### What you need to do
Return exactly the span of lines in the following data that opens with the line containing "Change** | Removes" and closes with the line containing "Altering a required". Include nothing else.

### Rendered images with source text

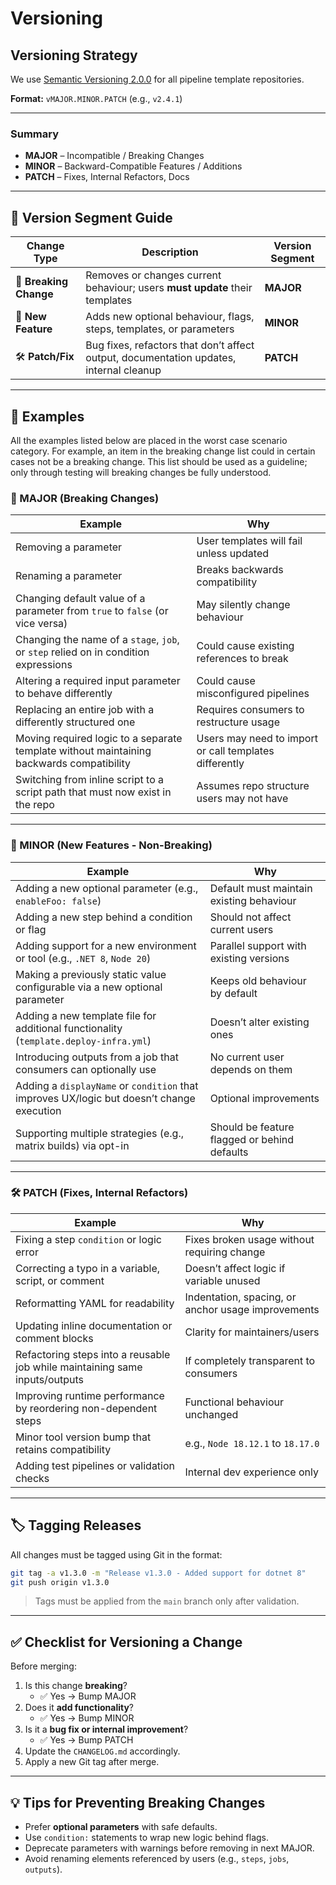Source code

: ﻿# Versioning

## Versioning Strategy

We use [Semantic Versioning 2.0.0](https://semver.org/) for all pipeline template repositories.

**Format:**
`vMAJOR.MINOR.PATCH` (e.g., `v2.4.1`)

---

### Summary

- **MAJOR** – Incompatible / Breaking Changes
- **MINOR** – Backward-Compatible Features / Additions
- **PATCH** – Fixes, Internal Refactors, Docs

---

## 🔢 Version Segment Guide

| Change Type            | Description                                                                            | Version Segment |
|------------------------|----------------------------------------------------------------------------------------|-----------------|
| 🚨 **Breaking Change** | Removes or changes current behaviour; users **must update** their templates            | **MAJOR**       |
| 🚀 **New Feature**     | Adds new optional behaviour, flags, steps, templates, or parameters                    | **MINOR**       |
| 🛠 **Patch/Fix**       | Bug fixes, refactors that don’t affect output, documentation updates, internal cleanup | **PATCH**       |

---

## 📘 Examples

All the examples listed below are placed in the worst case scenario category. For example, an item in the breaking change list could in certain cases not be a breaking change. This list should be used as a guideline; only through testing will breaking changes be fully understood.

### 🚨 MAJOR (Breaking Changes)

| Example                                                                                  | Why                                                    |
|------------------------------------------------------------------------------------------|--------------------------------------------------------|
| Removing a parameter                                                                     | User templates will fail unless updated                |
| Renaming a parameter                                                                     | Breaks backwards compatibility                         |
| Changing default value of a parameter from `true` to `false` (or vice versa)             | May silently change behaviour                          |
| Changing the name of a `stage`, `job`, or `step` relied on in condition expressions      | Could cause existing references to break               |
| Altering a required input parameter to behave differently                                | Could cause misconfigured pipelines                    |
| Replacing an entire job with a differently structured one                                | Requires consumers to restructure usage                |
| Moving required logic to a separate template without maintaining backwards compatibility | Users may need to import or call templates differently |
| Switching from inline script to a script path that must now exist in the repo            | Assumes repo structure users may not have              |

---

### 🚀 MINOR (New Features - Non-Breaking)

| Example                                                                                   | Why                                          |
|-------------------------------------------------------------------------------------------|----------------------------------------------|
| Adding a new optional parameter (e.g., `enableFoo: false`)                                | Default must maintain existing behaviour     |
| Adding a new step behind a condition or flag                                              | Should not affect current users              |
| Adding support for a new environment or tool (e.g., `.NET 8`, `Node 20`)                  | Parallel support with existing versions      |
| Making a previously static value configurable via a new optional parameter                | Keeps old behaviour by default               |
| Adding a new template file for additional functionality (`template.deploy-infra.yml`)     | Doesn’t alter existing ones                  |
| Introducing outputs from a job that consumers can optionally use                          | No current user depends on them              |
| Adding a `displayName` or `condition` that improves UX/logic but doesn’t change execution | Optional improvements                        |
| Supporting multiple strategies (e.g., matrix builds) via opt-in                           | Should be feature flagged or behind defaults |

---

### 🛠 PATCH (Fixes, Internal Refactors)

| Example                                                                     | Why                                                |
|-----------------------------------------------------------------------------|----------------------------------------------------|
| Fixing a step `condition` or logic error                                    | Fixes broken usage without requiring change        |
| Correcting a typo in a variable, script, or comment                         | Doesn’t affect logic if variable unused            |
| Reformatting YAML for readability                                           | Indentation, spacing, or anchor usage improvements |
| Updating inline documentation or comment blocks                             | Clarity for maintainers/users                      |
| Refactoring steps into a reusable job while maintaining same inputs/outputs | If completely transparent to consumers             |
| Improving runtime performance by reordering non-dependent steps             | Functional behaviour unchanged                     |
| Minor tool version bump that retains compatibility                          | e.g., `Node 18.12.1` to `18.17.0`                  |
| Adding test pipelines or validation checks                                  | Internal dev experience only                       |

---

## 🏷️ Tagging Releases

All changes must be tagged using Git in the format:

```bash
git tag -a v1.3.0 -m "Release v1.3.0 - Added support for dotnet 8"
git push origin v1.3.0
```

> Tags must be applied from the `main` branch only after validation.

---

## ✅ Checklist for Versioning a Change

Before merging:

1. Is this change **breaking**?
    - ✅ Yes → Bump MAJOR
2. Does it **add functionality**?
    - ✅ Yes → Bump MINOR
3. Is it a **bug fix or internal improvement**?
    - ✅ Yes → Bump PATCH
4. Update the `CHANGELOG.md` accordingly.
5. Apply a new Git tag after merge.

---

## 💡 Tips for Preventing Breaking Changes

- Prefer **optional parameters** with safe defaults.
- Use `condition:` statements to wrap new logic behind flags.
- Deprecate parameters with warnings before removing in next MAJOR.
- Avoid renaming elements referenced by users (e.g., `steps`, `jobs`, `outputs`).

### Response area
| 🚨 **Breaking Change** | Removes or changes current behaviour; users **must update** their templates            | **MAJOR**       |
| 🚀 **New Feature**     | Adds new optional behaviour, flags, steps, templates, or parameters                    | **MINOR**       |
| 🛠 **Patch/Fix**       | Bug fixes, refactors that don’t affect output, documentation updates, internal cleanup | **PATCH**       |

---

## 📘 Examples

All the examples listed below are placed in the worst case scenario category. For example, an item in the breaking change list could in certain cases not be a breaking change. This list should be used as a guideline; only through testing will breaking changes be fully understood.

### 🚨 MAJOR (Breaking Changes)

| Example                                                                                  | Why                                                    |
|------------------------------------------------------------------------------------------|--------------------------------------------------------|
| Removing a parameter                                                                     | User templates will fail unless updated                |
| Renaming a parameter                                                                     | Breaks backwards compatibility                         |
| Changing default value of a parameter from `true` to `false` (or vice versa)             | May silently change behaviour                          |
| Changing the name of a `stage`, `job`, or `step` relied on in condition expressions      | Could cause existing references to break               |
| Altering a required input parameter to behave differently                                | Could cause misconfigured pipelines                    |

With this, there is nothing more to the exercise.